► Each U.S. presidential administration puts its own stamp on nuclear declaratory policy, which involves a written description of how it understands the role of the nuclear arsenal.

► The present debate concerns whether to retain a version of “calculated ambiguity,” or whether to adopt a narrower account of how nuclear weapons fit into national-security policy.
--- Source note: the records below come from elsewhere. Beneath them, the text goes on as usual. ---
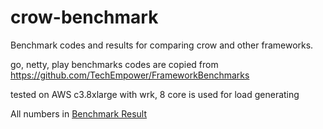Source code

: crow-benchmark
==============

Benchmark codes and results for comparing crow and other frameworks.

go, netty, play benchmarks codes are copied from https://github.com/TechEmpower/FrameworkBenchmarks

tested on AWS c3.8xlarge with wrk, 8 core is used for load generating

All numbers in [Benchmark Result](https://docs.google.com/spreadsheets/d/1KidO9XpuwCRZ2p_JRDJj2aep61H8Sh_KDOhApizv4LE/edit?usp=sharing)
► The practical implications of declaratory policy are outweighed by the realities of how the U.S. nuclear arsenal is managed.  

 

 

 

 

Like a strange flock of migratory birds, the subject of nuclear declaratory policy returns to U.S. policy debates reliably once per presidential administration. The precise timing depends on when each administration conducts a nuclear posture review (NPR). While Congress has sometimes mandated such a review, the Biden Administration has undertaken this procedure voluntarily. The results of the Biden NPR are expected to become public early in 2022, in conjunction with the release of a new national security strategy.

 

Declaratory policy also predictably stirs passions among nuclear policy specialists, although the reasons why aren’t immediately obvious. This arena involves words alone: carefully drafted paragraphs to be recited by senior officials charged with explaining the role of nuclear weapons in national policy, including how, where, and when they might or might not be “employed.”

 

On the surface, declaratory policy statements balance the needs of deterrence with the needs of reassurance and legitimation. Deterrence is understood to occur in the mind of an enemy; if the foe is to be made to reconsider a course of action by fear of the consequences, they must be made to have an appreciation of the consequences. But threatening messages are also routinely accompanied by soothing messages in the form of “negative security assurances.” This generally consists of language pledging not to wield nuclear weapons against countries without their own nuclear arms, indicating that the United States is a sane and responsible country, so there is no need for most other states to be concerned about its nuclear arsenal.

 

Negative security assurances are generally not controversial. In both the Obama NPR of 2010 and the Trump NPR of 2018, this language consisted of the same sentence: “The United States will not use or threaten to use nuclear weapons against non-nuclear weapons states that are party to the Nuclear Non-Proliferation Treaty (NPT) and in compliance with their nuclear non-proliferation obligations.” Using different language, both documents also indicated that the United States could modify this assurance if non-nuclear forms of attack were ever to become sufficiently threatening.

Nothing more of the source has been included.